** Material for this task **
((

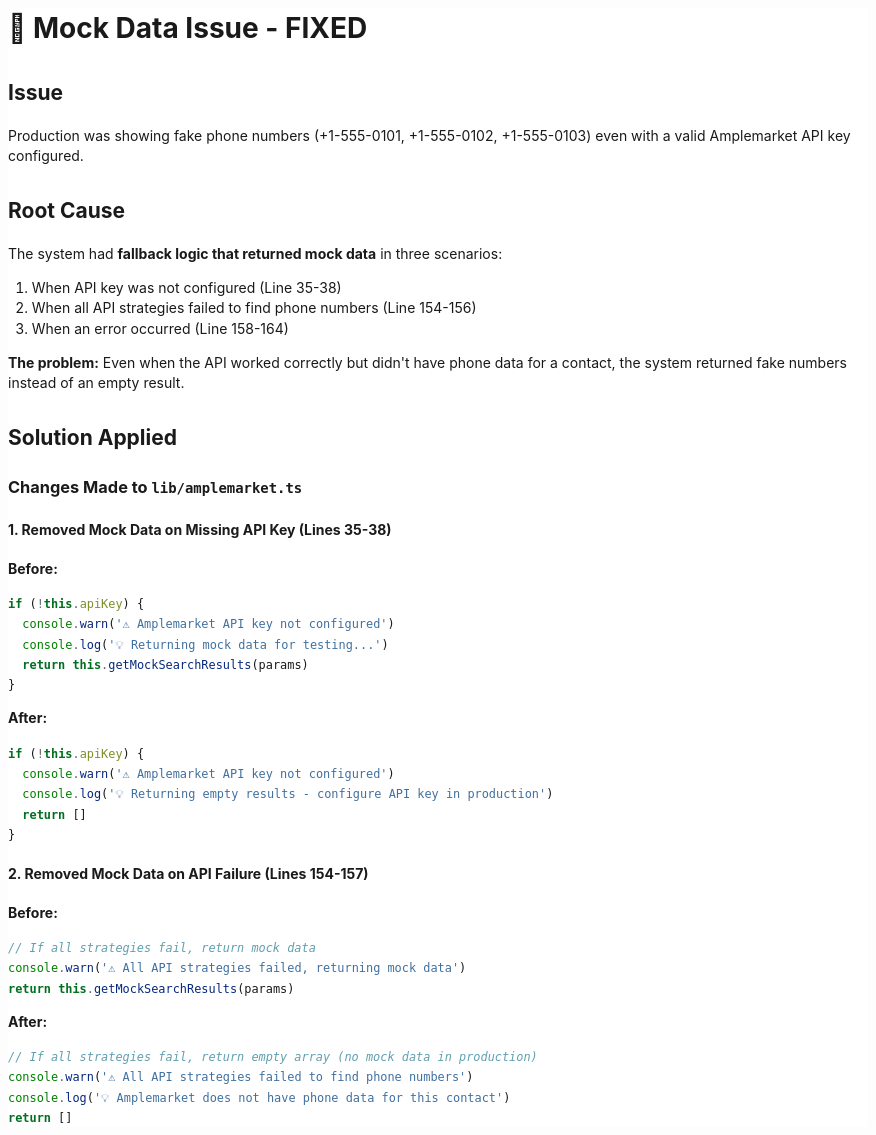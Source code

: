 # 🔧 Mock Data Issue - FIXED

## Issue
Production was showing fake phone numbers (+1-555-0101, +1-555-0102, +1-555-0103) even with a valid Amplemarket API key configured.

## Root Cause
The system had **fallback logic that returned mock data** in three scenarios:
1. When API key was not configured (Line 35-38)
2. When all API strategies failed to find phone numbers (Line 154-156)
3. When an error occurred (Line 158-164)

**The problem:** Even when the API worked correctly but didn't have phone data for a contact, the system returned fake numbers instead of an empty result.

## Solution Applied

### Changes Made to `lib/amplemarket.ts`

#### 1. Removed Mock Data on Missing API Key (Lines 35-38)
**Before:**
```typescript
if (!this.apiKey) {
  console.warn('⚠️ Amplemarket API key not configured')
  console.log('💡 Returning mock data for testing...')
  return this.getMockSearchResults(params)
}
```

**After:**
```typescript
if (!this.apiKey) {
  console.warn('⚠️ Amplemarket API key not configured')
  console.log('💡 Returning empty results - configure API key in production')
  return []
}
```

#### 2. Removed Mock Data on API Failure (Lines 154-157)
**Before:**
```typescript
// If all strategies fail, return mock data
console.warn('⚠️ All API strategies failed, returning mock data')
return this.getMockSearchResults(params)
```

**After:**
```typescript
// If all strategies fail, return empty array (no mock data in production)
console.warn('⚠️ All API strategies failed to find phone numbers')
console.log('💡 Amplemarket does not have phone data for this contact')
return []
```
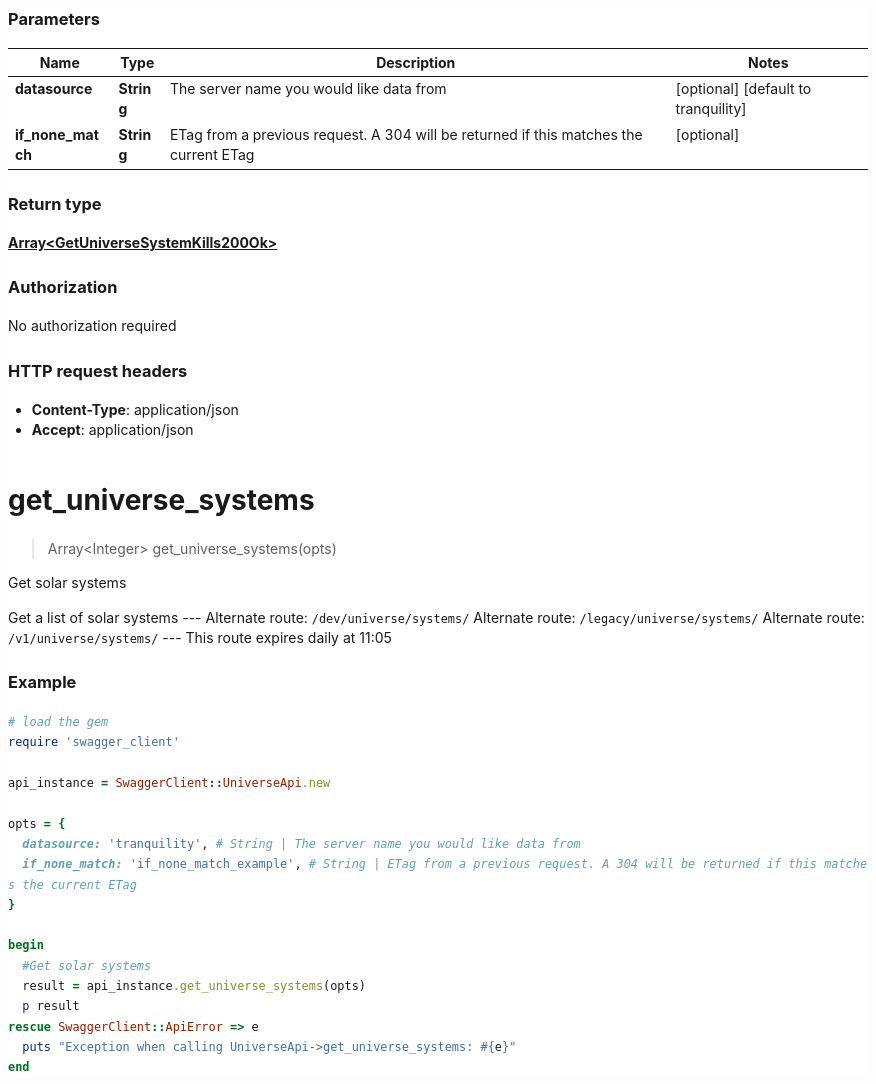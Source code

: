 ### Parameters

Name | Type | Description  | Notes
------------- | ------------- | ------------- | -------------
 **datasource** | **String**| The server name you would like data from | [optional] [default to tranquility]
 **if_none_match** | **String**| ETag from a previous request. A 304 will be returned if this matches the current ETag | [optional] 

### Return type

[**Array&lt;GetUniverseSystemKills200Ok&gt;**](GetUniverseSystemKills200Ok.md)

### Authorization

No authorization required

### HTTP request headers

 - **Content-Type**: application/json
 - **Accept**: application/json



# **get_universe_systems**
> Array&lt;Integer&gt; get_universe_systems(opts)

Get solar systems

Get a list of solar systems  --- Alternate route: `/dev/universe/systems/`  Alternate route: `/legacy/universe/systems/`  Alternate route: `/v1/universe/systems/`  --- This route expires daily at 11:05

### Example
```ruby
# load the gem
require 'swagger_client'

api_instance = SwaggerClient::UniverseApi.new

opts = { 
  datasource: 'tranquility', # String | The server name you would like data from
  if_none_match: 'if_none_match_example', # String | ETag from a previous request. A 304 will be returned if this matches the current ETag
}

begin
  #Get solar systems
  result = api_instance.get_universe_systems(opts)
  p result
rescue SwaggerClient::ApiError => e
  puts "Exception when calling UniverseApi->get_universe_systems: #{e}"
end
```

))
((

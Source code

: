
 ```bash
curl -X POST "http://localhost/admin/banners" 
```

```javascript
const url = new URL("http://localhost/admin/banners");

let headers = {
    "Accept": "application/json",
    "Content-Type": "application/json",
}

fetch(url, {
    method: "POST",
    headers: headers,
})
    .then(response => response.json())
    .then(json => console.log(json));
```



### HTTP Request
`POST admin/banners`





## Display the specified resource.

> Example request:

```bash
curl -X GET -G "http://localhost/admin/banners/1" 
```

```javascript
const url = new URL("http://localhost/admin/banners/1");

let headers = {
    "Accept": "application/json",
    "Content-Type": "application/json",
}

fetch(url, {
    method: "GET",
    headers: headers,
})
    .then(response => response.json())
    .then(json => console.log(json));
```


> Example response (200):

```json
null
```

))
((

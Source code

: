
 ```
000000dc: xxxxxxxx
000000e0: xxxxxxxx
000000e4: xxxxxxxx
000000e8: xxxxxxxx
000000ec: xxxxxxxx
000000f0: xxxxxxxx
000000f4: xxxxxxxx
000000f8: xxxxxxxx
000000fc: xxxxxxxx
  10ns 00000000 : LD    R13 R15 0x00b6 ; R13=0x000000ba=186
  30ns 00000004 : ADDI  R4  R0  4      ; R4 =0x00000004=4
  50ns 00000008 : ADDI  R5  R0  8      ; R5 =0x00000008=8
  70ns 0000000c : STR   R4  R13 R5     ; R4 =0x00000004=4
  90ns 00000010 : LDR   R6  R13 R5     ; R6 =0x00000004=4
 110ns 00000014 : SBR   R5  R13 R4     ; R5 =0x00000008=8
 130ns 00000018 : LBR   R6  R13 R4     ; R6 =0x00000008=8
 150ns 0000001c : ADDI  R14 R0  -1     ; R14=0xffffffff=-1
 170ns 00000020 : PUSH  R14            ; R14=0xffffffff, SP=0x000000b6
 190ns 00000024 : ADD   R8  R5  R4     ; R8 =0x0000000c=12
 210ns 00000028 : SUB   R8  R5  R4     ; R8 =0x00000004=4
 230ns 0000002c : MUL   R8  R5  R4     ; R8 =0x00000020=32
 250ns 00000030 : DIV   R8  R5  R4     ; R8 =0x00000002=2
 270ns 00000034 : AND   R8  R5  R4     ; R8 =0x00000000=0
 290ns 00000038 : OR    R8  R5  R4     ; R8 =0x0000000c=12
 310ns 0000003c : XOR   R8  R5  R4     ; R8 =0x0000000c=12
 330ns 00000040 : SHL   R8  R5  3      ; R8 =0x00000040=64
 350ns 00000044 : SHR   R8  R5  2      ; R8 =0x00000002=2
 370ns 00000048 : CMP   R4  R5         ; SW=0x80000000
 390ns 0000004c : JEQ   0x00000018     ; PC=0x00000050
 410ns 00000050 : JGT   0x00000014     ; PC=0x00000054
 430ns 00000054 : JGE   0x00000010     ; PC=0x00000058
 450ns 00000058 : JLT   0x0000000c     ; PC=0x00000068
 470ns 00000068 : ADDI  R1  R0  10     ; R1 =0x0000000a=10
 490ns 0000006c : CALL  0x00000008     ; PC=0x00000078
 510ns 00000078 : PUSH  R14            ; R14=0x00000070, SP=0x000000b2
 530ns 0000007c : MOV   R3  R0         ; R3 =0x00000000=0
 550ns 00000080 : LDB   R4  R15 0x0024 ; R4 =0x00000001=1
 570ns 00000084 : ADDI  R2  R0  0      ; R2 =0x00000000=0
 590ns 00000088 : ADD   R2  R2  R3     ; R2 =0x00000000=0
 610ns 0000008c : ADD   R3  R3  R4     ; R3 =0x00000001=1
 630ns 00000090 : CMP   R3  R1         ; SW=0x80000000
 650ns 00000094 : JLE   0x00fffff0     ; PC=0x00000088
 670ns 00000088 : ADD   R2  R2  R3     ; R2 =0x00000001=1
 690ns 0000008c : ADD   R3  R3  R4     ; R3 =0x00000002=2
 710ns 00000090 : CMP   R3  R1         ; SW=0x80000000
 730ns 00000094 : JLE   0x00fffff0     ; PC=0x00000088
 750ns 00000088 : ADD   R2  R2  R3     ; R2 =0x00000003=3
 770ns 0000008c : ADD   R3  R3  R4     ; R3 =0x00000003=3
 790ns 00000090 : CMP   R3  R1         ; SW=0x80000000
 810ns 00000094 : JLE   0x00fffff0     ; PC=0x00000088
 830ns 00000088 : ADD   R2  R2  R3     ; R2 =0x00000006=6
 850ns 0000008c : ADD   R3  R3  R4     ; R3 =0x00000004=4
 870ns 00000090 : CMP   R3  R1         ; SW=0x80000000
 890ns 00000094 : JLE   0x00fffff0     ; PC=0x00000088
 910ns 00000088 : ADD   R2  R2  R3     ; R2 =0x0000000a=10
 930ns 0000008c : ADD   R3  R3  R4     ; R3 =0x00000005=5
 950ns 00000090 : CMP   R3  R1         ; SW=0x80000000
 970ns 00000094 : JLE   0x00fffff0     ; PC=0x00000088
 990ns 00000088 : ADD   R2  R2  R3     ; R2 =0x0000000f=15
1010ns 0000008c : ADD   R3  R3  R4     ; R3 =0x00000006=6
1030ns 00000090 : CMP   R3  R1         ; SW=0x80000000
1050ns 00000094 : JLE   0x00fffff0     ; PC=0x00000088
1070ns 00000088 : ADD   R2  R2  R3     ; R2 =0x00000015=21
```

))

** Required action **
Tell how many lines in the material contain the word "opts". Only the number is wanted.

** Exercise answer **
3